Love the photos Kendal - looks like you all had a really lovely day


----------



## kendal (Jul 16, 2009)

to day was so funny, was getting off the buss after the ferry to go to the main town on millport and i stayed on till last with the girls as i don't know who likes and doesn't like dogs and i don't want to pull them all out infrount of someone who freaks out. anyway i was about to get off and this we girl said to her Friends about how many people were on the bus the saw the dogs and said "there even dogs" then all 3 kids in unison said "4 dogs"

they met a wee Lhasa called Sox. lost of people asking about them. and i got asked it they were Tibetans as the woman had two Tibetans and she said they looked just like her girls. 


lol had to get my mum to explain this one but one woman said that delta looked like she had been "ripped out" and that she needed knitting back together, lol referring the her kinked hair on her head that looks like unraveled knitwear. 

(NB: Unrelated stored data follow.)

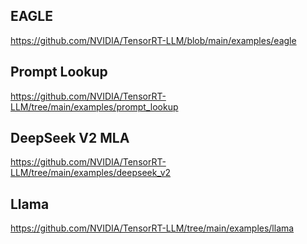 ## EAGLE

https://github.com/NVIDIA/TensorRT-LLM/blob/main/examples/eagle

## Prompt Lookup

https://github.com/NVIDIA/TensorRT-LLM/tree/main/examples/prompt_lookup

## DeepSeek V2 MLA

https://github.com/NVIDIA/TensorRT-LLM/tree/main/examples/deepseek_v2

## Llama

https://github.com/NVIDIA/TensorRT-LLM/tree/main/examples/llama

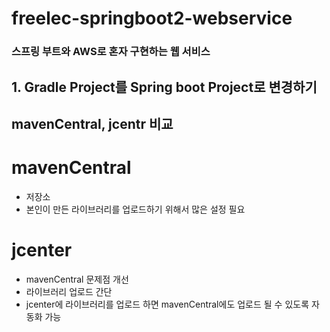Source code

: # freelec-springboot2-webservice
### 스프링 부트와 AWS로 혼자 구현하는 웹 서비스
## 1. Gradle Project를 Spring boot Project로 변경하기

## mavenCentral, jcentr 비교
# mavenCentral
- 저장소
- 본인이 만든 라이브러리를 업로드하기 위해서 많은 설정 필요
# jcenter
- mavenCentral 문제점 개선
- 라이브러리 업로드 간단 
- jcenter에 라이브러리를 업로드 하면 mavenCentral에도 업로드 될 수 있도록 자동화 가능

i was very proud of my girls we sad on a bench outside the chip shop, i just attached their leads to the bench, delta sat under the bench and the others just sat, so that was 5 of us sitting with chips and they didn't try to steal any of them not even the kids. some days i think my lot are really slipping in their behaviors then they make me so proud when I'm not even trying. lol people kept looking over from the other benches and talking to each other. 

lol as for looking at the camera they were just looking at my mum lol i was holding them.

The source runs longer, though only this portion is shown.